> **WHAT THE TASK ASKS**
Your answer should be only the lines below from the one with "Use este procedimiento" to the one with "para la consulta.", repeated exactly, ends included.
-- -- --
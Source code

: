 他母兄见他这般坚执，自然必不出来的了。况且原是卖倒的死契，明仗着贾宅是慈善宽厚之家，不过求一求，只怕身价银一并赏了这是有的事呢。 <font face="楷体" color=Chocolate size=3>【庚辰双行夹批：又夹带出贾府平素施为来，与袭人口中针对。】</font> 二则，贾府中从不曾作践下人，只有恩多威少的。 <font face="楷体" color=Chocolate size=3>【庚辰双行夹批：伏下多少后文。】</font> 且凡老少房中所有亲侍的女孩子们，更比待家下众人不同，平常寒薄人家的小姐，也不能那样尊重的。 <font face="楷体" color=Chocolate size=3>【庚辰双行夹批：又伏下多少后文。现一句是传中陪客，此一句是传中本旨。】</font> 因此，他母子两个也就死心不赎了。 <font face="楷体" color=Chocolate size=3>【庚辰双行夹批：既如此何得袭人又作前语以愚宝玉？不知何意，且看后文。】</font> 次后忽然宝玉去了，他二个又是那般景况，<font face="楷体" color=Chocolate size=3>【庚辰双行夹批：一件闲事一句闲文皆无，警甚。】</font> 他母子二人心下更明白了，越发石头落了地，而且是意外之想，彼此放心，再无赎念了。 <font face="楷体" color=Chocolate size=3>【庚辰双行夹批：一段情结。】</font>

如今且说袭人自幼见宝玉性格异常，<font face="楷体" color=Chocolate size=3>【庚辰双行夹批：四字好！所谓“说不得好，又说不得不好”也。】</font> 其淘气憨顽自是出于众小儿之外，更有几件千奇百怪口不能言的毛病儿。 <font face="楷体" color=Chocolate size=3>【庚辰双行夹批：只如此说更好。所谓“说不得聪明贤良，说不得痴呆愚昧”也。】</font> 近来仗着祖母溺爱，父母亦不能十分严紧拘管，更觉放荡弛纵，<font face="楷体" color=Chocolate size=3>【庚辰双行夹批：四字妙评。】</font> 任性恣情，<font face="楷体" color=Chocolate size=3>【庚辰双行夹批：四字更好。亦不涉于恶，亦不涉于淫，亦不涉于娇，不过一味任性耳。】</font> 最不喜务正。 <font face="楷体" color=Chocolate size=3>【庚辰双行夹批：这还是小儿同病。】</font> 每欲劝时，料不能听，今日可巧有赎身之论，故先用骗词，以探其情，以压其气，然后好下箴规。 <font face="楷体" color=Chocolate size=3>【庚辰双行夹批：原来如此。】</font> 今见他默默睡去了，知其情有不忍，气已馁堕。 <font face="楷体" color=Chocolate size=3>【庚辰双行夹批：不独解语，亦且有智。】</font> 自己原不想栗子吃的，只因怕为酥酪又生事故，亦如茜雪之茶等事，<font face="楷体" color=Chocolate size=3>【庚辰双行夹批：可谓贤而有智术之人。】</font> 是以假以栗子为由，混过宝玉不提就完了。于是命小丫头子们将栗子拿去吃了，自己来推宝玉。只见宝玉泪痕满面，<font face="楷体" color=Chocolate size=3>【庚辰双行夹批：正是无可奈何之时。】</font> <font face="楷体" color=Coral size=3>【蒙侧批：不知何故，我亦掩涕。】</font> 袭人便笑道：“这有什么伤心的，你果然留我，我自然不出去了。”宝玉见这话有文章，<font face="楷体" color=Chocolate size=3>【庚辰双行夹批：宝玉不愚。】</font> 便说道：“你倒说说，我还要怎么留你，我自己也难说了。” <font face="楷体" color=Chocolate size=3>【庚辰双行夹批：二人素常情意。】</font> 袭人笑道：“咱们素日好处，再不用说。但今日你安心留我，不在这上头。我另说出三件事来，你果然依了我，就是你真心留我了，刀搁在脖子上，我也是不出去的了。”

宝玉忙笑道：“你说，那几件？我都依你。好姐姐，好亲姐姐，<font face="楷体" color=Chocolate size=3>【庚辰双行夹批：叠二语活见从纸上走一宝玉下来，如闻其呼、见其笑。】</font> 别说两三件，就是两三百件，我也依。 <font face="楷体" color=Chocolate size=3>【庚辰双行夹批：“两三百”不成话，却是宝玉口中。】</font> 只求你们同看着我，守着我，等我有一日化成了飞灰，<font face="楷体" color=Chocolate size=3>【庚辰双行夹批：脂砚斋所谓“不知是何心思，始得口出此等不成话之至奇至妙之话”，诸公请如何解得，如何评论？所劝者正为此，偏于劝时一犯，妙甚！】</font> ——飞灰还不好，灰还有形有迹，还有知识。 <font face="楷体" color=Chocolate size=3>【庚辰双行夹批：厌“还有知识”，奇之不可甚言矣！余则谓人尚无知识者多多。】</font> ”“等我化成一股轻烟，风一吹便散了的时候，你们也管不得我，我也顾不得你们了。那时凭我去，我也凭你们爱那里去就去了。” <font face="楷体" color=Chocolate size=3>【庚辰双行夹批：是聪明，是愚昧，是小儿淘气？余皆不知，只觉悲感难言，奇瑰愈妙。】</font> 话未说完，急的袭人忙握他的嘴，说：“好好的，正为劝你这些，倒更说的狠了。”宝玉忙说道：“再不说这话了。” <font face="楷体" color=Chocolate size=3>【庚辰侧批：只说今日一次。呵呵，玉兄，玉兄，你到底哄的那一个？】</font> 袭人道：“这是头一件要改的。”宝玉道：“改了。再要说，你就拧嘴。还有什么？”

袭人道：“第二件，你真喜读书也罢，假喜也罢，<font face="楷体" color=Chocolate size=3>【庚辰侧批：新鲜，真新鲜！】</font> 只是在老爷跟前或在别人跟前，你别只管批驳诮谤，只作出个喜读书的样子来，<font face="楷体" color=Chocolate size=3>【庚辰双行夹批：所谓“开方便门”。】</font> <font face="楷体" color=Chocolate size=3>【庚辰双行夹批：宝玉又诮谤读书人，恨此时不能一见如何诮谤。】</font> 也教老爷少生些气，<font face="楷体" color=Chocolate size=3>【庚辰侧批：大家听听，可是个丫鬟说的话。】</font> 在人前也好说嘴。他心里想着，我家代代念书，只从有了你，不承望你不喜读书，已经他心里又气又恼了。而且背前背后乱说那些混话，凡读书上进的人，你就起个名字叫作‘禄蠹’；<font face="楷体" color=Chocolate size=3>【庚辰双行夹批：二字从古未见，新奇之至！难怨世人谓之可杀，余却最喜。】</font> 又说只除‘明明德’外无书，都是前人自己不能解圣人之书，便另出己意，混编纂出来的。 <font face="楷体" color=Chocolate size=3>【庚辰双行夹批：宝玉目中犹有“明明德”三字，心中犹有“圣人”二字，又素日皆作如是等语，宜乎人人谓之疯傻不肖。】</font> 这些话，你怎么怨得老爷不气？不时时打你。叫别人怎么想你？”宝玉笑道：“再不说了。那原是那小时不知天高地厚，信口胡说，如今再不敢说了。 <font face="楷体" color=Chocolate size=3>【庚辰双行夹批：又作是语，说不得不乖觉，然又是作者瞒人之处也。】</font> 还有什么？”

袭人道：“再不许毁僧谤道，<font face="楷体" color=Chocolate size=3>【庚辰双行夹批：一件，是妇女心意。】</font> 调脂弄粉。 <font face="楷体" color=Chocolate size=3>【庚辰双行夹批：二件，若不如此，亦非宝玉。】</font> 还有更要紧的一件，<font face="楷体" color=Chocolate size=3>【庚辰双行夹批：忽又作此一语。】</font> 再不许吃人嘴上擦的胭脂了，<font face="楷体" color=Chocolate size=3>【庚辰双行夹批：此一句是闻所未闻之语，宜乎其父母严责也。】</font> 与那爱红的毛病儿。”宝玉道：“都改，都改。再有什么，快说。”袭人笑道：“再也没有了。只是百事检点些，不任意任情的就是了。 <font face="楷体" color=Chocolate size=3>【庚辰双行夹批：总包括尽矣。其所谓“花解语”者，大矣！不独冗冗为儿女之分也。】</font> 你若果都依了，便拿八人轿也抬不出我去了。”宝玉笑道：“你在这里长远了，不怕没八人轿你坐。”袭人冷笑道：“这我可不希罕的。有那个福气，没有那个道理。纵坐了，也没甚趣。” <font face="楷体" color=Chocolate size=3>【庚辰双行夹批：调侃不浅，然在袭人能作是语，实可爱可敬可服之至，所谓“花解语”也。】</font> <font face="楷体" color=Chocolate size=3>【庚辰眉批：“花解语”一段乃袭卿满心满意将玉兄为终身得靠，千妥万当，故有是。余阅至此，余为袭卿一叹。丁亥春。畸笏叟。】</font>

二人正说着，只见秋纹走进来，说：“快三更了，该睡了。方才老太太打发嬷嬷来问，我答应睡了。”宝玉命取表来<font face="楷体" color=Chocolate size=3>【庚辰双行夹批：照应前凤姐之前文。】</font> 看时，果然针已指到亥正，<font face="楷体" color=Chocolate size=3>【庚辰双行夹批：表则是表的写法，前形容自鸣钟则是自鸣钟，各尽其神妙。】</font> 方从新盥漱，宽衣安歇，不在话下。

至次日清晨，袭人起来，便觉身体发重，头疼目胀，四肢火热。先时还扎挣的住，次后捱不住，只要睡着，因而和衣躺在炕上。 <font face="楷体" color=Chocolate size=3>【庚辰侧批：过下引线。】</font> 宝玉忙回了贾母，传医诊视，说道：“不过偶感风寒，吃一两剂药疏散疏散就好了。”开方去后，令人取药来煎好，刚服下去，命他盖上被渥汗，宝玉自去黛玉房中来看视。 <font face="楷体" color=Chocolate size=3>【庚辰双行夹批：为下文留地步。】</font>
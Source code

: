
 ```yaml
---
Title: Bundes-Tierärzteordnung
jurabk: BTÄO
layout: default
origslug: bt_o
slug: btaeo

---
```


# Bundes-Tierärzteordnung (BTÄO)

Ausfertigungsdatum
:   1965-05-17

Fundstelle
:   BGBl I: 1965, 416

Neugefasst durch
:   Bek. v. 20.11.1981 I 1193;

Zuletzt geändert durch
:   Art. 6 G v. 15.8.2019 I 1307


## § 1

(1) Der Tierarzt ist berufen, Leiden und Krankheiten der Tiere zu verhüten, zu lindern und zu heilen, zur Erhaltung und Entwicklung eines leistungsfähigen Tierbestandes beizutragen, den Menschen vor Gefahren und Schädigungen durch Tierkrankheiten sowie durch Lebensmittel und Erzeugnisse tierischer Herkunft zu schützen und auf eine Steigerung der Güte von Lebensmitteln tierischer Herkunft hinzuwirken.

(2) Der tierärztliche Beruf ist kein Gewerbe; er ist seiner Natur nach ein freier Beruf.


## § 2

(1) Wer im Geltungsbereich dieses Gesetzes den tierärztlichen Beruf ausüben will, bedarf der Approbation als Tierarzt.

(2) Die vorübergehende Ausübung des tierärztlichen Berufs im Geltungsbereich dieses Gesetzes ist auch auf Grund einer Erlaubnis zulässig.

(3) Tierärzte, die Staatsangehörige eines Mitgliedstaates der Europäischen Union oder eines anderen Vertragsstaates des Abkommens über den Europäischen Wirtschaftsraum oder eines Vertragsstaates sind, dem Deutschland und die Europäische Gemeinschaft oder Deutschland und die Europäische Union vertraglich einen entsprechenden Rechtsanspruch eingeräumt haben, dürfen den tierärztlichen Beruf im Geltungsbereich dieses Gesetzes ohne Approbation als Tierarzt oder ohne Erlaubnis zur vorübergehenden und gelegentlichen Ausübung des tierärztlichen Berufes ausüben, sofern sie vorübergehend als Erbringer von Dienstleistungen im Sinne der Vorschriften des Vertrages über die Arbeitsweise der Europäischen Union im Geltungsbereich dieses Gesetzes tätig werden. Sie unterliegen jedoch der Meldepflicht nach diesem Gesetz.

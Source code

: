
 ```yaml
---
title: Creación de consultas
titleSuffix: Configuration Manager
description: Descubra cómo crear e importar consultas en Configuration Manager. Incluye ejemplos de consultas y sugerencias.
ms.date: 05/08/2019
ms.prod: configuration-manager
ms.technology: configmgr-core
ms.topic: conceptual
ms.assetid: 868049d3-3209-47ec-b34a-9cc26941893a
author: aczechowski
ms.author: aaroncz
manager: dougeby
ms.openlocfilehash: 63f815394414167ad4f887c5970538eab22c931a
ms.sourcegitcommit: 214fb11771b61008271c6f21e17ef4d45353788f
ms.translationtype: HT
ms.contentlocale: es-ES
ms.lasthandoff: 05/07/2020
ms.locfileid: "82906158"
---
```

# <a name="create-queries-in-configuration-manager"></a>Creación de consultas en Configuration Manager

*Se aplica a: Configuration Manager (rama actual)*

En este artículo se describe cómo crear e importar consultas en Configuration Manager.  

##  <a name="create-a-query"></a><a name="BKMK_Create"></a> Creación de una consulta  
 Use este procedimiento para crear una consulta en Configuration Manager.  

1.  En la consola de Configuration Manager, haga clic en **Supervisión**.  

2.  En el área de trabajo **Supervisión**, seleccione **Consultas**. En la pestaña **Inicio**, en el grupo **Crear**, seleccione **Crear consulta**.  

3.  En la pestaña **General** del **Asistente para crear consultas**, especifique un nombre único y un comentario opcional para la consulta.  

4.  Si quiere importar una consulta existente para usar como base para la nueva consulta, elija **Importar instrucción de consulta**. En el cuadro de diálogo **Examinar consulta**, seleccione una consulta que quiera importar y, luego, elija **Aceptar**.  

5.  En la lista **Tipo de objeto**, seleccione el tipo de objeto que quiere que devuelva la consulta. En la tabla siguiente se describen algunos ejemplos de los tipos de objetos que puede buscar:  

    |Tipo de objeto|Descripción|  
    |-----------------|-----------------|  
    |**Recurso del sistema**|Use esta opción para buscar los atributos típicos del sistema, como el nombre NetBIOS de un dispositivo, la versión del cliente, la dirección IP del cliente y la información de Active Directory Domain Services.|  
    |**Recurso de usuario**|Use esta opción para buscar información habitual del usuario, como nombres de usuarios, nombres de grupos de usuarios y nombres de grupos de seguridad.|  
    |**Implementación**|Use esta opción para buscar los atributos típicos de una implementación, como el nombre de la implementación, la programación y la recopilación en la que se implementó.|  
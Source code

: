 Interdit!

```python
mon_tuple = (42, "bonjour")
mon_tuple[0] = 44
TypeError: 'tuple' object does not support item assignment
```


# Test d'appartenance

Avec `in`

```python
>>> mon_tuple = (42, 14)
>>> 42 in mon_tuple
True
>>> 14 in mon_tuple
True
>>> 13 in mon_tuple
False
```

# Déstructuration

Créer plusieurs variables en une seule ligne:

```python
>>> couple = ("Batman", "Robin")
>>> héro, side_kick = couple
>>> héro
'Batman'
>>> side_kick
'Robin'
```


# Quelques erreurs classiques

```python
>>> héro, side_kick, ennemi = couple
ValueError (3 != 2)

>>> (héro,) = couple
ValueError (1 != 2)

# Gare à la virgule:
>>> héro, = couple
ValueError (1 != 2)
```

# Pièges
-- -- --
> **WRITTEN RESPONSE**
 Use este procedimiento para crear una consulta en Configuration Manager.  

1.  En la consola de Configuration Manager, haga clic en **Supervisión**.  

2.  En el área de trabajo **Supervisión**, seleccione **Consultas**. En la pestaña **Inicio**, en el grupo **Crear**, seleccione **Crear consulta**.  

3.  En la pestaña **General** del **Asistente para crear consultas**, especifique un nombre único y un comentario opcional para la consulta.  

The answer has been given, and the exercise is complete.